Tellabs Losing Its Edge?
In the report, Greenholtz claims that Tellabs, which dominates the digital crossconnect market with its TITAN 5500, has lost a potentially large multiyear contract with Verizon for its TITAN 6100 metropolitan area DWDM platform.
Neither Verizon nor Tellabs would confirm or deny the claim that a deal has been called off. But if it is true, this is yet another sign that Tellabs is struggling to get its next-generation optical networking gear accepted by its core customers. Verizon, one of the largest RBOCs, has been a loyal Tellabs customer, spending millions of dollars over the past several years deploying TITAN 5500s for the aggregation of TDM (time division multiplexing) traffic.

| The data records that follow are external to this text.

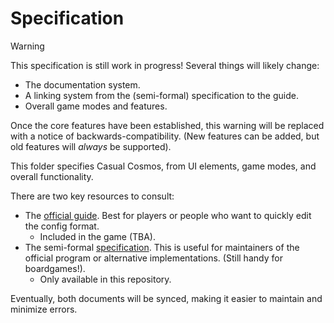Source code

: # Specification

> [!WARNING]
> This specification is still work in progress!
> Several things will likely change:
>
> - The documentation system.
> - A linking system from the (semi-formal) specification
>   to the guide.
> - Overall game modes and features.
>
> Once the core features have been established,
> this warning will be replaced with a notice of
> backwards-compatibility. (New features can be added,
> but old features will _always_ be supported).

This folder specifies Casual Cosmos, from UI elements,
game modes, and overall functionality.

There are two key resources to consult:

- The [official guide](./GUIDE.md). Best for players
  or people who want to quickly edit the config format.
  - Included in the game (TBA).
- The semi-formal [specification](./SPEC.md). This is useful for maintainers
  of the official program or alternative implementations.
  (Still handy for boardgames!).
  - Only available in this repository.

Eventually, both documents will be synced, making
it easier to maintain and minimize errors.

The old-school Sonet crossconnect boxes have been Tellabs’ bread and butter, still making up the majority of its revenues. Verizon was especially impressed with the TITAN 5500 in the wake of the World Trade Center disaster in New York last month. The equipment, which was buried under ash and fallen debris, was still able to pass traffic after being rebooted, says Greenholtz in his report.
But difficulty in securing the contract for the 6100 indicates that Tellabs is struggling to gain a footing in next-generation DWDM gear, where other players are stronger. Wall Street analysts say the company needs to add significant revenue from its newer generation of gear.
“The fact that they didn’t get this contract is significant, because they haven’t gotten much traction on any of their next-generation products,” says Rick Schafer, an analyst with CIBC World Markets. “But it’s not surprising.”
So far, Tellabs has introduced three new optical platforms: the TITAN 6100 ring-based DWDM transport product, the TITAN 6500 ATM crossconnect, and the TITAN 6700 optical switch. But none of these products has produced significant revenue for the company, says Alex Henderson, an analyst with Salomon Smith Barney. "I’ve heard that Verizon is absolutely committed to the 5500,” says Henderson. "But it’s not clear that they are committed to the newer products. The 6500 has been out for about a year and a half, and it hasn’t generated significant sales. What does that tell you?”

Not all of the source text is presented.